Но чем полнее она жила этой тайной церковной жизнью, тем более одинокой чувствовала себя в мире университетском, дружеском, мире, в котором проводила гораздо больше времени, однако времени, как ей казалось тогда, удручающе пустого. Училась она все равнодушней. Фонетика, интонация, мелодика немецкого языка – нет, совсем другие мелодии и ритмы волновали ее сердце. По благословению батюшки, она начала заниматься Иисусовой молитвой – совсем не так, как прежде – по вдохновению и настроению; нет, теперь каждый день, без пропусков она брала вечером четки и молилась перед иконами ровно час. Иногда молитва не шла, хотелось присесть, отвлечься, но она гнала посторонние мысли прочь, произнося снова и снова имя Господне, и тогда ей казалось, что она таскает на себе бревна. Но именно этот трудный час наполнял и озарял расползающуюся пустоту, смягчал тупость университетской жизни.
Да, ей было одиноко, пусто – но это ли привело ко всему последующему? Кажется, не совсем. Лишь один эпизод, возможно, таил разгадку – ив поздних поисках истока, бесчисленных попытках нащупать зерна всего происшедшего после Аня останавливалась на нем чаще всего, перечитывая и перечитывая его в своей тетрадке – эта история выглядела среди других записей исключением, хотя и она прямо была связана с отцом Антонием; но тут хотя бы зазвучали голоса чужие, в ней приняли участие другие действующие лица.
Среди бесконечных исповедей, и уже так мало значащих спустя столько времени сообщений об испрошенном и полученном благословении на сдачу экзамена, поход в гости во время Великого поста, на чтение покаянного канона и семичасовой сон, среди подробно запротоколированных жалоб и послушных батюшкиных ответов на них, среди пересказов таких простых и естественных (отчего же тогда они казались ей так проницательны, так пронзительно глубоки?) советов отца Антония по самым разным поводам, она неизменно добиралась до истории с Костей, и вновь задерживалась на ней подолгу – не тогда ли, не там ли?

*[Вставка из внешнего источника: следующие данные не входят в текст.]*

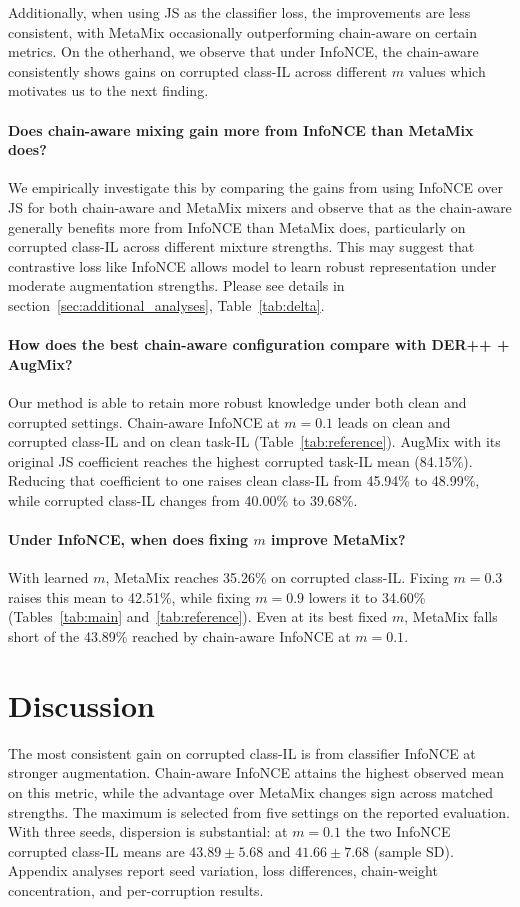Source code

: \documentclass[10pt,twocolumn,letterpaper]{article}
\begin{document}
Additionally, when using JS as the classifier loss, the improvements are less consistent, with MetaMix occasionally outperforming chain-aware on certain metrics. On the otherhand, we observe that under InfoNCE, the chain-aware consistently shows gains on corrupted class-IL across different $m$ values which motivates us to the next finding.

\paragraph{Does chain-aware mixing gain more from InfoNCE than MetaMix does?} We empirically investigate this by comparing the gains from using InfoNCE over JS for both chain-aware and MetaMix mixers and observe that as the chain-aware generally benefits more from InfoNCE than MetaMix does, particularly on corrupted class-IL across different mixture strengths. This may suggest that contrastive loss like InfoNCE allows model to learn robust representation under moderate augmentation strengths. Please see details in section~\ref{sec:additional_analyses}, Table~\ref{tab:delta}.

\paragraph{How does the best chain-aware configuration compare with DER++ + AugMix?}
Our method is able to retain more robust knowledge under both clean and corrupted settings. Chain-aware InfoNCE at $m=0.1$ leads on clean and corrupted class-IL and on clean task-IL (Table~\ref{tab:reference}). AugMix with its original JS coefficient reaches the highest corrupted task-IL mean (84.15\%). Reducing that coefficient to one raises clean class-IL from 45.94\% to 48.99\%, while corrupted class-IL changes from 40.00\% to 39.68\%.

\paragraph{Under InfoNCE, when does fixing $m$ improve MetaMix?}
With learned $m$, MetaMix reaches 35.26\% on corrupted class-IL. Fixing $m=0.3$ raises this mean to 42.51\%, while fixing $m=0.9$ lowers it to 34.60\% (Tables~\ref{tab:main} and~\ref{tab:reference}). Even at its best fixed $m$, MetaMix falls short of the 43.89\% reached by chain-aware InfoNCE at $m=0.1$.



\section{Discussion}
The most consistent gain on corrupted class-IL is from classifier InfoNCE at stronger augmentation. Chain-aware InfoNCE attains the highest observed mean on this metric, while the advantage over MetaMix changes sign across matched strengths. The maximum is selected from five settings on the reported evaluation. With three seeds, dispersion is substantial: at $m=0.1$ the two InfoNCE corrupted class-IL means are $43.89\pm5.68$ and $41.66\pm7.68$ (sample SD). Appendix analyses report seed variation, loss differences, chain-weight concentration, and per-corruption results.
\end{document}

Это случилось в конце третьего курса.
30 апреля. Хожу в церковь почти без всякого чувства, только бы отметиться, покупая себе спокойствие, чтобы не переживать, что не ходила. Рассказала об этом отцу Антонию.
– Что ж, мы по-другому пока не умеем. Наши отношения с Богом всегда немного коммерческие, потому что нет у нас к Нему настоящей любви. Но хотя бы так. Пока хотя бы так. Господь снисходит к нам и до такого уровня, и… ждет.
– А еще унываю от однообразия жизни. Люди все те же.
– Да, одиночество… А представляешь, как люди жили – в пустыне, каждый день одно и то же, те же три куста, пещерка, финик… Им вообще нечего было ждать ничего нового никогда. И они не ждали, только молились в тишине. И, заметь, не скучали, убогая пещера делалась обителью райской, потому что Бог был с ними. Вот как, Анна, скука, потому что Бог от нас так далеко.
11 мая
– Отец Антоний, иногда мне кажется, что я прихожу сюда не помолиться, а для того, чтобы встретить человека… Вас.
Отец Антоний помолчал немного, а потом, как-то не глядя на меня, ответил.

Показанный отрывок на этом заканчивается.